> **Problem**
Set out exactly, line by line, the stretch of data below that begins at the line containing "запускают новое СМИ" and ends at the line containing "31:42 Google убрал подчеркивание ссылок.", with both ends kept.

> **Source data**
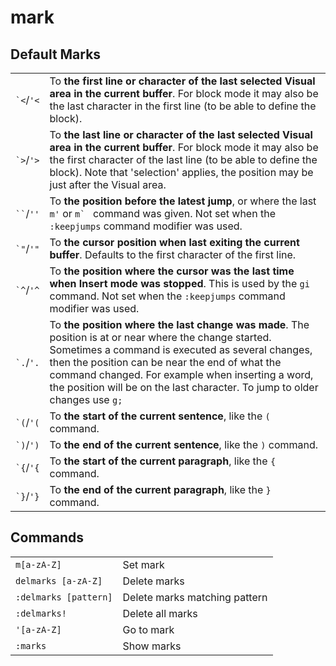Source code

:# mark

## Default Marks

|               |                                                                                                                                                                                                                                                                                                                                                    |
| ------------- | -------------------------------------------------------------------------------------------------------------------------------------------------------------------------------------------------------------------------------------------------------------------------------------------------------------------------------------------------- |
| `` `< ``/`'<` | To **the first line or character of the last selected Visual area in the current buffer**.  For block mode it may also be the last character in the first line (to be able to define the block).                                                                                                                                                   |
| `` `> ``/`'>` | To **the last line or character of the last selected Visual area in the current buffer**.  For block mode it may also be the first character of the last line (to be able to define the block).  Note that 'selection' applies, the position may be just after the Visual area.                                                                    |
| ` `` `/`''`   | To **the position before the latest jump**, or where the last `m'` or ``m` `` command was given. Not set when the `:keepjumps`  command modifier was used.                                                                                                                                                                                         |
| `` `" ``/`'"` | To **the cursor position when last exiting the current buffer**.  Defaults to the first character of the first line.                                                                                                                                                                                                                               |
| `` `^ ``/`'^` | To **the position where the cursor was the last time when Insert mode was stopped**.  This is used by the `gi` command.  Not set when the `:keepjumps` command modifier was used.                                                                                                                                                                  |
| `` `. ``/`'.` | To **the position where the last change was made**.  The position is at or near where the change started. Sometimes a command is executed as several changes, then the position can be near the end of what the command changed.  For example when inserting a word, the position will be on the last character. To jump to older changes use `g;` |
| `` `( ``/`'(` | To **the start of the current sentence**, like the `(` command.                                                                                                                                                                                                                                                                                    |
| `` `) ``/`')` | To **the end of the current sentence**, like the `)` command.                                                                                                                                                                                                                                                                                      |
| `` `{ ``/`'{` | To **the start of the current paragraph**, like the `{` command.                                                                                                                                                                                                                                                                                   |
| `` `} ``/`'}` | To **the end of the current paragraph**, like the `}` command.                                                                                                                                                                                                                                                                                     |

## Commands

|                       |                               |
| --------------------- | ----------------------------- |
| `m[a-zA-Z]`           | Set mark                      |
| `delmarks [a-zA-Z]`   | Delete marks                  |
| `:delmarks [pattern]` | Delete marks matching pattern |
| `:delmarks!`          | Delete all marks              |
| `'[a-zA-Z]`           | Go to mark                    |
| `:marks`              | Show marks                    |
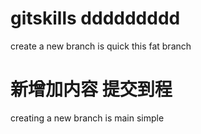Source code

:# gitskills  ddddddddd
create a new branch is quick
this fat branch
# 新增加内容 提交到程
creating a new branch is main simple
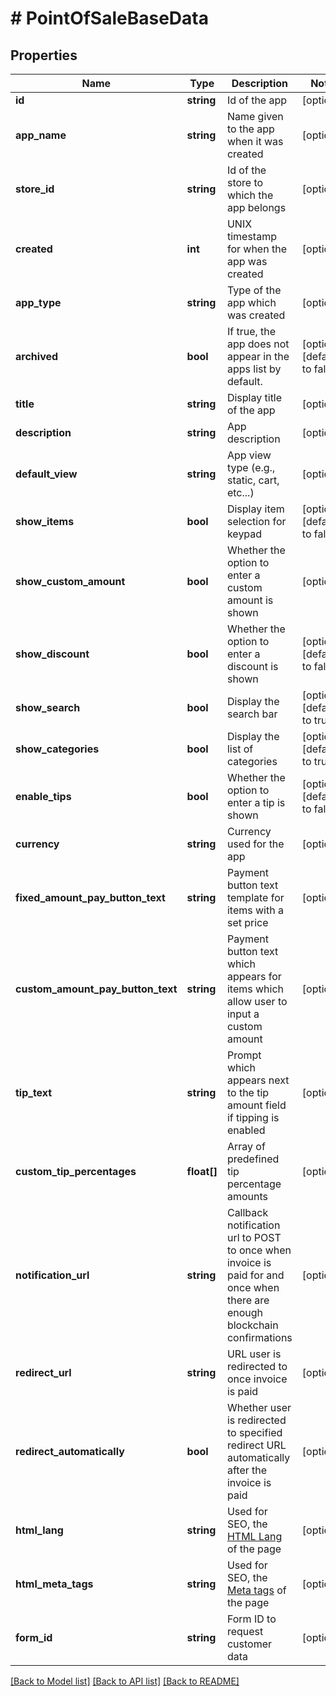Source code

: # # PointOfSaleBaseData

## Properties

Name | Type | Description | Notes
------------ | ------------- | ------------- | -------------
**id** | **string** | Id of the app | [optional]
**app_name** | **string** | Name given to the app when it was created | [optional]
**store_id** | **string** | Id of the store to which the app belongs | [optional]
**created** | **int** | UNIX timestamp for when the app was created | [optional]
**app_type** | **string** | Type of the app which was created | [optional]
**archived** | **bool** | If true, the app does not appear in the apps list by default. | [optional] [default to false]
**title** | **string** | Display title of the app | [optional]
**description** | **string** | App description | [optional]
**default_view** | **string** | App view type (e.g., static, cart, etc...) | [optional]
**show_items** | **bool** | Display item selection for keypad | [optional] [default to false]
**show_custom_amount** | **bool** | Whether the option to enter a custom amount is shown | [optional]
**show_discount** | **bool** | Whether the option to enter a discount is shown | [optional] [default to false]
**show_search** | **bool** | Display the search bar | [optional] [default to true]
**show_categories** | **bool** | Display the list of categories | [optional] [default to true]
**enable_tips** | **bool** | Whether the option to enter a tip is shown | [optional] [default to false]
**currency** | **string** | Currency used for the app | [optional]
**fixed_amount_pay_button_text** | **string** | Payment button text template for items with a set price | [optional]
**custom_amount_pay_button_text** | **string** | Payment button text which appears for items which allow user to input a custom amount | [optional]
**tip_text** | **string** | Prompt which appears next to the tip amount field if tipping is enabled | [optional]
**custom_tip_percentages** | **float[]** | Array of predefined tip percentage amounts | [optional]
**notification_url** | **string** | Callback notification url to POST to once when invoice is paid for and once when there are enough blockchain confirmations | [optional]
**redirect_url** | **string** | URL user is redirected to once invoice is paid | [optional]
**redirect_automatically** | **bool** | Whether user is redirected to specified redirect URL automatically after the invoice is paid | [optional]
**html_lang** | **string** | Used for SEO, the [HTML Lang](https://developer.mozilla.org/en-US/docs/Web/HTML/Global_attributes/lang) of the page | [optional]
**html_meta_tags** | **string** | Used for SEO, the [Meta tags](https://developer.mozilla.org/en-US/docs/Web/HTML/Element/meta) of the page | [optional]
**form_id** | **string** | Form ID to request customer data | [optional]

[[Back to Model list]](../../README.md#models) [[Back to API list]](../../README.md#endpoints) [[Back to README]](../../README.md)
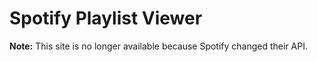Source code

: # Spotify Playlist Viewer

**Note:** This site is no longer available because Spotify changed their API.
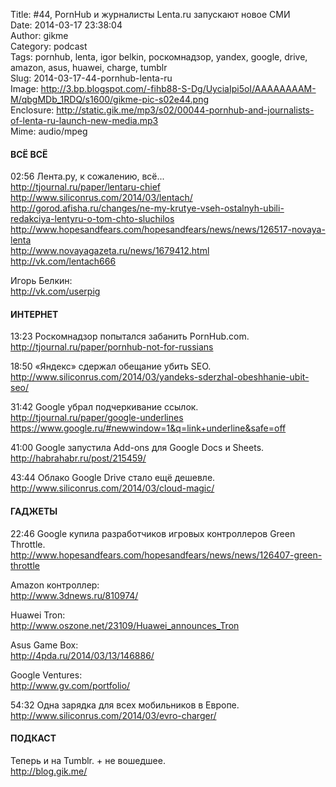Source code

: Title: #44, PornHub и журналисты Lenta.ru запускают новое СМИ  
Date: 2014-03-17 23:38:04  
Author: gikme  
Category: podcast  
Tags: pornhub, lenta, igor belkin, роскомнадзор, yandex, google, drive, amazon, asus, huawei, charge, tumblr  
Slug: 2014-03-17-44-pornhub-lenta-ru  
Image: http://3.bp.blogspot.com/-fihb88-S-Dg/UyciaIpi5oI/AAAAAAAAM-M/qbgMDb_1RDQ/s1600/gikme-pic-s02e44.png  
Enclosure: http://static.gik.me/mp3/s02/00044-pornhub-and-journalists-of-lenta-ru-launch-new-media.mp3  
Mime: audio/mpeg

#### ВСЁ ВСЁ

02:56 Лента.ру, к сожалению, всё...  
<http://tjournal.ru/paper/lentaru-chief>  
<http://www.siliconrus.com/2014/03/lentach/>  
<http://gorod.afisha.ru/changes/ne-my-krutye-vseh-ostalnyh-ubili-redakciya-lentyru-o-tom-chto-sluchilos>  
<http://www.hopesandfears.com/hopesandfears/news/news/126517-novaya-lenta>  
<http://www.novayagazeta.ru/news/1679412.html>  
<http://vk.com/lentach666>

Игорь Белкин:  
<http://vk.com/userpig>

#### ИНТЕРНЕТ

13:23 Роскомнадзор попытался забанить PornHub.com.  
<http://tjournal.ru/paper/pornhub-not-for-russians>

18:50 «Яндекс» сдержал обещание убить SEO.  
<http://www.siliconrus.com/2014/03/yandeks-sderzhal-obeshhanie-ubit-seo/>

31:42 Google убрал подчеркивание ссылок.  
<http://tjournal.ru/paper/google-underlines>  
<https://www.google.ru/#newwindow=1&q=link+underline&safe=off>

41:00 Google запустила Add-ons для Google Docs и Sheets.  
<http://habrahabr.ru/post/215459/>

43:44 Облако Google Drive стало ещё дешевле.  
<http://www.siliconrus.com/2014/03/cloud-magic/>

#### ГАДЖЕТЫ

22:46 Google купила разработчиков игровых контроллеров Green Throttle.  
<http://www.hopesandfears.com/hopesandfears/news/news/126407-green-throttle>

Amazon контроллер:  
<http://www.3dnews.ru/810974/>

Huawei Tron:  
<http://www.oszone.net/23109/Huawei_announces_Tron>

Asus Game Box:  
<http://4pda.ru/2014/03/13/146886/>

Google Ventures:  
<http://www.gv.com/portfolio/>

54:32 Одна зарядка для всех мобильников в Европе.  
<http://www.siliconrus.com/2014/03/evro-charger/>

#### ПОДКАСТ

Теперь и на Tumblr. + не вошедшее.  
<http://blog.gik.me/>

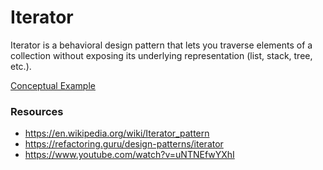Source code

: # Iterator

Iterator is a behavioral design pattern that lets you traverse elements of a collection without exposing its underlying representation (list, stack, tree, etc.).

[Conceptual Example](examples/conceptual.ts)

### Resources

- https://en.wikipedia.org/wiki/Iterator_pattern
- https://refactoring.guru/design-patterns/iterator
- https://www.youtube.com/watch?v=uNTNEfwYXhI
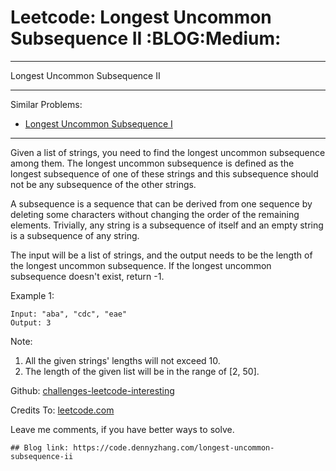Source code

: # Leetcode: Longest Uncommon Subsequence II     :BLOG:Medium:


---

Longest Uncommon Subsequence II  

---

Similar Problems:  
-   [Longest Uncommon Subsequence I](https://code.dennyzhang.com/longest-uncommon-subsequence-i)

---

Given a list of strings, you need to find the longest uncommon subsequence among them. The longest uncommon subsequence is defined as the longest subsequence of one of these strings and this subsequence should not be any subsequence of the other strings.  

A subsequence is a sequence that can be derived from one sequence by deleting some characters without changing the order of the remaining elements. Trivially, any string is a subsequence of itself and an empty string is a subsequence of any string.  

The input will be a list of strings, and the output needs to be the length of the longest uncommon subsequence. If the longest uncommon subsequence doesn't exist, return -1.  

Example 1:  

    Input: "aba", "cdc", "eae"
    Output: 3

Note:  

1.  All the given strings' lengths will not exceed 10.
2.  The length of the given list will be in the range of [2, 50].

Github: [challenges-leetcode-interesting](https://github.com/DennyZhang/challenges-leetcode-interesting/tree/master/longest-uncommon-subsequence-ii)  

Credits To: [leetcode.com](https://leetcode.com/problems/longest-uncommon-subsequence-ii/description/)  

Leave me comments, if you have better ways to solve.  

    ## Blog link: https://code.dennyzhang.com/longest-uncommon-subsequence-ii
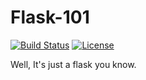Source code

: # Flask-101

[![Build Status](https://travis-ci.org/kiok46/Flask-101.svg?branch=master)](https://travis-ci.org/kiok46/Flask-101)
[![License](http://img.shields.io/badge/license-MIT-green.svg?style=flat)](https://github.com/HazAT/badge/blob/master/LICENSE)


Well, It's just a flask you know.
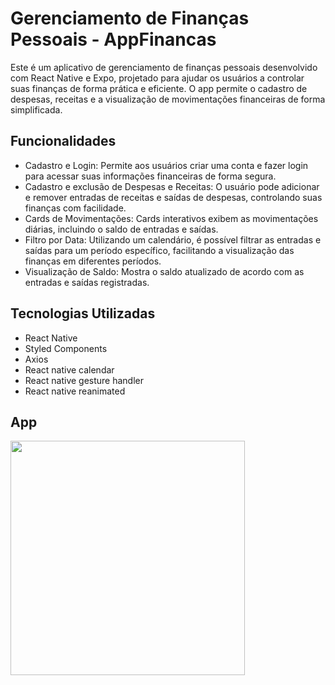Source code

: # Gerenciamento de Finanças Pessoais - AppFinancas

Este é um aplicativo de gerenciamento de finanças pessoais desenvolvido com React Native e Expo, projetado para ajudar os usuários a controlar suas finanças de forma prática e eficiente. O app permite o cadastro de despesas, receitas e a visualização de movimentações financeiras de forma simplificada.

## Funcionalidades

- Cadastro e Login: Permite aos usuários criar uma conta e fazer login para acessar suas informações financeiras de forma segura.
- Cadastro e exclusão de Despesas e Receitas: O usuário pode adicionar e remover entradas de receitas e saídas de despesas, controlando suas finanças com facilidade.
- Cards de Movimentações: Cards interativos exibem as movimentações diárias, incluindo o saldo de entradas e saídas.
- Filtro por Data: Utilizando um calendário, é possível filtrar as entradas e saídas para um período específico, facilitando a visualização das finanças em diferentes períodos.
- Visualização de Saldo: Mostra o saldo atualizado de acordo com as entradas e saídas registradas.

## Tecnologias Utilizadas

- React Native
- Styled Components
- Axios
- React native calendar
- React native gesture handler
- React native reanimated

## App
<img src="app.gif" style="width: 375px; height: auto;" />


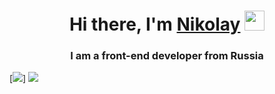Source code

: <h1 align="center">Hi there, I'm <a href="https://t.me/nikolasss_88" target="_blank">Nikolay</a> 
<img src="https://github.com/blackcater/blackcater/raw/main/images/Hi.gif" height="32"/></h1>
<h3 align="center">I am a front-end developer from Russia</h3>

<!--
[![](https://github.com/mrousavy/mrousavy/blob/master/img/dino.gif)](https://chromedino.com)
-->
[![](https://infogra.ru/wp-content/uploads/2018/06/15.gif)]
<img src="https://infogra.ru/wp-content/uploads/2018/06/15.gif"/>

<!--
<iframe src="https://chromedino.com/batman/" frameborder="0" scrolling="no" width="100%" height="100%" loading="lazy"></iframe>
<style type="text/css">iframe { position: absolute; width: 100%; height: 100%; z-index: 999; }</style>
-->

<!--
**Nikolas888/Nikolas888** is a ✨ _special_ ✨ repository because its `README.md` (this file) appears on your GitHub profile.

Here are some ideas to get you started:

- 🔭 I’m currently working on ...
- 🌱 I’m currently learning ...
- 👯 I’m looking to collaborate on ...
- 🤔 I’m looking for help with ...
- 💬 Ask me about ...
- 📫 How to reach me: ...
- 😄 Pronouns: ...
- ⚡ Fun fact: ...
-->
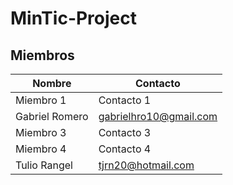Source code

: # MinTic-Project

## Miembros

|   Nombre    |       Contacto      |
| --------    | -----------      |
|   Miembro 1      |      Contacto 1    |
|   Gabriel Romero    | gabrielhro10@gmail.com |
|   Miembro 3    |     Contacto 3   |
|  Miembro 4 |   Contacto 4  |
|   Tulio Rangel   |  tjrn20@hotmail.com  |
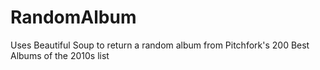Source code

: # RandomAlbum
Uses Beautiful Soup to return a random album from Pitchfork's 200 Best Albums of the 2010s list
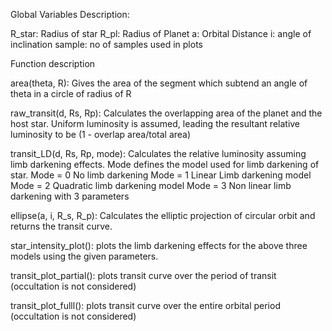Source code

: Global Variables Description:

R_star: Radius of star
R_pl: Radius of Planet
a: Orbital Distance
i: angle of inclination
sample: no of samples used in plots


Function description

area(theta, R):
    Gives the area of the segment which subtend an angle of theta in a circle of radius of R


raw_transit(d, Rs, Rp):
    Calculates the overlapping area of the planet and the host star. Uniform luminosity is assumed, leading the resultant relative luminosity to be (1 - overlap area/total area)


transit_LD(d, Rs, Rp, mode):
    Calculates the relative luminosity assuming limb darkening effects. Mode defines the model used for limb darkening of star.
Mode = 0    No limb darkening
Mode = 1    Linear Limb darkening model
Mode = 2    Quadratic limb darkening model
Mode = 3    Non linear limb darkening with 3 parameters


ellipse(a, i, R_s, R_p):
    Calculates the elliptic projection of circular orbit and returns the transit curve.


star_intensity_plot():
    plots the limb darkening effects for the above three models using the given parameters.

transit_plot_partial():
    plots transit curve over the period of transit (occultation is not considered)

transit_plot_fulll():
     plots transit curve over the entire orbital period (occultation is not considered)


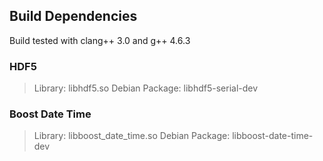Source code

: Build Dependencies
------------------

Build tested with clang++ 3.0 and g++ 4.6.3

### HDF5 

> Library: libhdf5.so
> Debian Package: libhdf5-serial-dev

### Boost Date Time

> Library: libboost_date_time.so
> Debian Package: libboost-date-time-dev
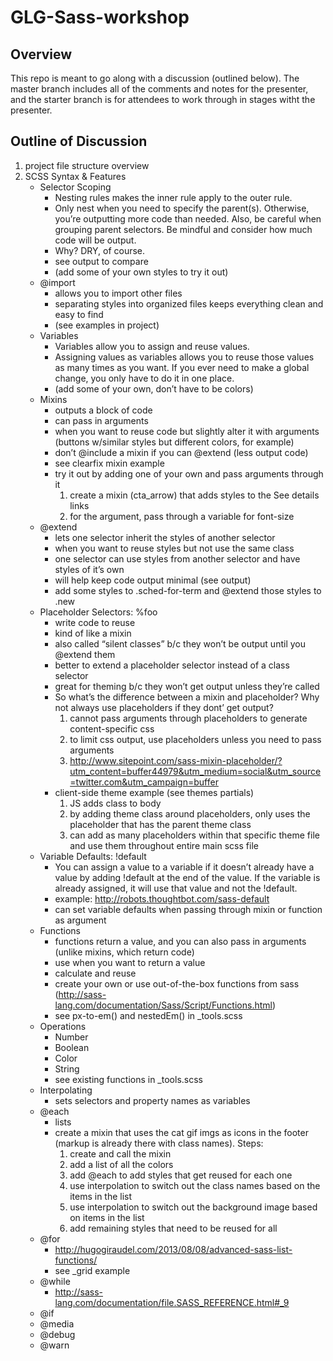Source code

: # GLG-Sass-workshop #

## Overview ##

This repo is meant to go along with a discussion (outlined below). The master branch includes all of the comments and notes for the presenter, and the starter branch is for attendees to work through in stages witht the presenter.

## Outline of Discussion ##

1. project file structure overview
2. SCSS Syntax & Features
	- Selector Scoping
		* Nesting rules makes the inner rule apply to the outer rule.
		* Only nest when you need to specify the parent(s). Otherwise, you’re outputting more code than needed. Also, be careful when grouping parent selectors. Be mindful and consider how much code will be output.
		* Why? DRY, of course.
		* see output to compare
		* (add some of your own styles to try it out)
	- @import
		* allows you to import other files
		* separating styles into organized files keeps everything clean and easy to find
		* (see examples in project)
	- Variables
		* Variables allow you to assign and reuse values.
		* Assigning values as variables allows you to reuse those values as many times as you want. If you ever need to make a global change, you only have to do it in one place.
		* (add some of your own, don’t have to be colors)
	- Mixins
		* outputs a block of code
		* can pass in arguments
		* when you want to reuse code but slightly alter it with arguments (buttons w/similar styles but different colors, for example)
		* don’t @include a mixin if you can @extend (less output code)
		* see clearfix mixin example
		* try it out by adding one of your own and pass arguments through it
			1. create a mixin (cta_arrow) that adds styles to the See details links
			2. for the argument, pass through a variable for font-size
	- @extend
		* lets one selector inherit the styles of another selector
		* when you want to reuse styles but not use the same class
		* one selector can use styles from another selector and have styles of it’s own
		* will help keep code output minimal (see output)
		* add some styles to .sched-for-term and @extend those styles to .new
	- Placeholder Selectors: %foo
		* write code to reuse
		* kind of like a mixin
		* also called “silent classes” b/c they won’t be output until you @extend them
		* better to extend a placeholder selector instead of a class selector
		* great for theming b/c they won’t get output unless they’re called
		* So what’s the difference between a mixin and placeholder? Why not always use placeholders if they dont’ get output?
			1. cannot pass arguments through placeholders to generate content-specific css
			2. to limit css output, use placeholders unless you need to pass arguments
			3. http://www.sitepoint.com/sass-mixin-placeholder/?utm_content=buffer44979&utm_medium=social&utm_source=twitter.com&utm_campaign=buffer
		* client-side theme example (see themes partials)
			1. JS adds class to body
			2. by adding theme class around placeholders, only uses the placeholder that has the parent theme class
			3. can add as many placeholders within that specific theme file and use them throughout entire main scss file
	- Variable Defaults: !default
		* You can assign a value to a variable if it doesn’t already have a value by adding !default at the end of the value. If the variable is already assigned, it will use that value and not the !default.
		* example: http://robots.thoughtbot.com/sass-default
		* can set variable defaults when passing through mixin or function as argument
	- Functions
		* functions return a value, and you can also pass in arguments (unlike mixins, which return code)
		* use when you want to return a value
		* calculate and reuse
		* create your own or use out-of-the-box functions from sass (http://sass-lang.com/documentation/Sass/Script/Functions.html)
		* see px-to-em() and nestedEm() in _tools.scss
	- Operations
		* Number
		* Boolean
		* Color
		* String
		* see existing functions in _tools.scss
	- Interpolating
		* sets selectors and property names as variables
	- @each
		* lists
		* create a mixin that uses the cat gif imgs as icons in the footer (markup is already there with class names). Steps:
			1. create and call the mixin
			2. add a list of all the colors
			3. add @each to add styles that get reused for each one
			4. use interpolation to switch out the class names based on the items in the list
			5. use interpolation to switch out the background image based on items in the list
			6. add remaining styles that need to be reused for all
	- @for
		* http://hugogiraudel.com/2013/08/08/advanced-sass-list-functions/
		* see _grid example
	- @while
		* http://sass-lang.com/documentation/file.SASS_REFERENCE.html#_9
	- @if
	- @media
	- @debug
	- @warn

> **Response for this exercise**
: Title: #44, PornHub и журналисты Lenta.ru запускают новое СМИ  
Date: 2014-03-17 23:38:04  
Author: gikme  
Category: podcast  
Tags: pornhub, lenta, igor belkin, роскомнадзор, yandex, google, drive, amazon, asus, huawei, charge, tumblr  
Slug: 2014-03-17-44-pornhub-lenta-ru  
Image: http://3.bp.blogspot.com/-fihb88-S-Dg/UyciaIpi5oI/AAAAAAAAM-M/qbgMDb_1RDQ/s1600/gikme-pic-s02e44.png  
Enclosure: http://static.gik.me/mp3/s02/00044-pornhub-and-journalists-of-lenta-ru-launch-new-media.mp3  
Mime: audio/mpeg

#### ВСЁ ВСЁ

02:56 Лента.ру, к сожалению, всё...  
<http://tjournal.ru/paper/lentaru-chief>  
<http://www.siliconrus.com/2014/03/lentach/>  
<http://gorod.afisha.ru/changes/ne-my-krutye-vseh-ostalnyh-ubili-redakciya-lentyru-o-tom-chto-sluchilos>  
<http://www.hopesandfears.com/hopesandfears/news/news/126517-novaya-lenta>  
<http://www.novayagazeta.ru/news/1679412.html>  
<http://vk.com/lentach666>

Игорь Белкин:  
<http://vk.com/userpig>

#### ИНТЕРНЕТ

13:23 Роскомнадзор попытался забанить PornHub.com.  
<http://tjournal.ru/paper/pornhub-not-for-russians>

18:50 «Яндекс» сдержал обещание убить SEO.  
<http://www.siliconrus.com/2014/03/yandeks-sderzhal-obeshhanie-ubit-seo/>

31:42 Google убрал подчеркивание ссылок.  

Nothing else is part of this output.